MS patients were reported to have a higher mortality rate in comparison with the general population, and this was attributed to many factors including the higher incidence of cardiovascular diseases among this population [4]. There is strong evidence that MS was associated with an increased risk for stroke, myocardial infarction and heart failure early after MS diagnosis [5].

The main mechanisms of vascular dysfunction in MS have not been well understood yet; however, the status of chronic inflammation and autoimmunity, oxidative stress and the cardiovascular autonomic dysregulation in MS patients were suggested to be possible mechanisms. Inflammation has a major role in atherosclerosis, arteriosclerosis and endothelial dysfunction. It also enables plaque rupture increasing the risk of acute coronary syndromes [6]. Oxidative stress was also reported to increase several times in MS patients, leading to endothelial dysfunction, arterial remodeling and stiffness, and overt atherosclerosis [7]. Additionally, the cardiovascular autonomic dysregulation, frequently occurring in MS patients, might contribute to increasing the risk of microvascular disease and coronary vasospasm [8]. Other factors that might play a role in vascular dysfunction in MS patients are related to the increased incidence of many cardiovascular risk factors in the MS patients including diabetes, obesity, smoking, physical inactivity, hyperhomocysteinemia, insulin resistance, low levels of vitamin D, psychological stress and the procoagulant status of MS [9].

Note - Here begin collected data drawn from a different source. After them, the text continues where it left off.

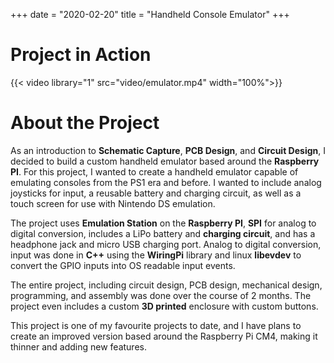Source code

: +++
date = "2020-02-20"
title = "Handheld Console Emulator"
+++
# Project in Action
{{< video library="1" src="video/emulator.mp4" width="100%">}}

# About the Project
As an introduction to **Schematic Capture**, **PCB Design**, and **Circuit Design**, I decided to build a custom handheld emulator based around the **Raspberry PI**. For this project, I wanted to create a handheld emulator capable of emulating consoles from the PS1 era and before. I wanted to include analog joysticks for input, a reusable battery and charging circuit, as well as a touch screen for use with Nintendo DS emulation.

The project uses **Emulation Station** on the **Raspberry PI**, **SPI** for analog to digital conversion, includes a LiPo battery and **charging circuit**, and has a headphone jack and micro USB charging port. Analog to digital conversion, input was done in **C++** using the **WiringPi** library and linux **libevdev** to convert the GPIO inputs into OS readable input events.

The entire project, including circuit design, PCB design, mechanical design, programming, and assembly was done over the course of 2 months. The project even includes a custom **3D printed** enclosure with custom buttons.

This project is one of my favourite projects to date, and I have plans to create an improved version based around the Raspberry Pi CM4, making it thinner and adding new features.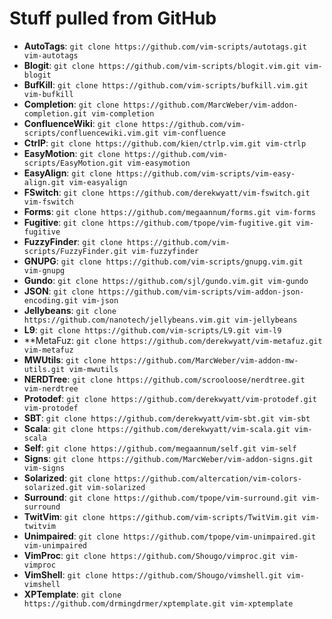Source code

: # Stuff pulled from GitHub

* **AutoTags**:       `git clone https://github.com/vim-scripts/autotags.git vim-autotags`
* **Blogit**:         `git clone https://github.com/vim-scripts/blogit.vim.git vim-blogit`
* **BufKill**:        `git clone https://github.com/vim-scripts/bufkill.vim.git vim-bufkill`
* **Completion**:     `git clone https://github.com/MarcWeber/vim-addon-completion.git vim-completion`
* **ConfluenceWiki**: `git clone https://github.com/vim-scripts/confluencewiki.vim.git vim-confluence`
* **CtrlP**:          `git clone https://github.com/kien/ctrlp.vim.git vim-ctrlp`
* **EasyMotion**:     `git clone https://github.com/vim-scripts/EasyMotion.git vim-easymotion`
* **EasyAlign**:      `git clone https://github.com/vim-scripts/vim-easy-align.git vim-easyalign`
* **FSwitch**:        `git clone https://github.com/derekwyatt/vim-fswitch.git vim-fswitch`
* **Forms**:          `git clone https://github.com/megaannum/forms.git vim-forms`
* **Fugitive**:       `git clone https://github.com/tpope/vim-fugitive.git vim-fugitive`
* **FuzzyFinder**:    `git clone https://github.com/vim-scripts/FuzzyFinder.git vim-fuzzyfinder`
* **GNUPG**:          `git clone https://github.com/vim-scripts/gnupg.vim.git vim-gnupg`
* **Gundo**:          `git clone https://github.com/sjl/gundo.vim.git vim-gundo`
* **JSON**:           `git clone https://github.com/vim-scripts/vim-addon-json-encoding.git vim-json`
* **Jellybeans**:     `git clone https://github.com/nanotech/jellybeans.vim.git vim-jellybeans`
* **L9**:             `git clone https://github.com/vim-scripts/L9.git vim-l9`
* **MetaFuz:          `git clone https://github.com/derekwyatt/vim-metafuz.git vim-metafuz`
* **MWUtils**:        `git clone https://github.com/MarcWeber/vim-addon-mw-utils.git vim-mwutils`
* **NERDTree**:       `git clone https://github.com/scrooloose/nerdtree.git vim-nerdtree`
* **Protodef**:       `git clone https://github.com/derekwyatt/vim-protodef.git vim-protodef`
* **SBT**:            `git clone https://github.com/derekwyatt/vim-sbt.git vim-sbt`
* **Scala**:          `git clone https://github.com/derekwyatt/vim-scala.git vim-scala`
* **Self**:           `git clone https://github.com/megaannum/self.git vim-self`
* **Signs**:          `git clone https://github.com/MarcWeber/vim-addon-signs.git vim-signs`
* **Solarized**:      `git clone https://github.com/altercation/vim-colors-solarized.git vim-solarized`
* **Surround**:       `git clone https://github.com/tpope/vim-surround.git vim-surround`
* **TwitVim**:        `git clone https://github.com/vim-scripts/TwitVim.git vim-twitvim`
* **Unimpaired**:     `git clone https://github.com/tpope/vim-unimpaired.git vim-unimpaired`
* **VimProc**:        `git clone https://github.com/Shougo/vimproc.git vim-vimproc`
* **VimShell**:       `git clone https://github.com/Shougo/vimshell.git vim-vimshell`
* **XPTemplate**:     `git clone https://github.com/drmingdrmer/xptemplate.git vim-xptemplate`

Despite the importance of research in this field, assessment of vascular function was not extensively performed in those patients and little data are available about the differential degrees of atherosclerosis between MS patients and the general population. This work aimed at assessment of the arterial function and serum lipids in MS patients and to correlate them with disease duration and severity. This might aid in the early detection of vascular dysfunction and dyslipidemia in MS patients, and consequently improving their vascular health.

Study design and study population: A case–control study that included 50 patients diagnosed with relapsing–remitting multiple sclerosis and 50 age- and sex-matched controls. MS patients were recruited in the period from January to October 2020. The healthy control subjects were selected to have an age range and sex distribution close to the included patients. A written informed consent was taken from all patients and controls, or their relatives. The study was conducted in accordance with the Declaration of Helsinki. The ethical committee approved this study.

Inclusion criteria: Patients diagnosed as having relapsing–remitting multiple sclerosis (RRMS) according to the International Panel on Diagnosis of Multiple Sclerosis “McDonald’s criteria 2017” [10]. Patients were assessed in the remission state (at least one month after the last relapse). The age range for the patients, included in the study, was between 15 and 45 years.

Exclusion criteria: The following patients were excluded from the study: hypertensive or diabetic patients, patients with known cardiovascular disease, patients with associated autoimmune disease, and patients with known pulmonary, hepatic, renal, hematological or endocrinal disease. Pregnant patients were also excluded from the study.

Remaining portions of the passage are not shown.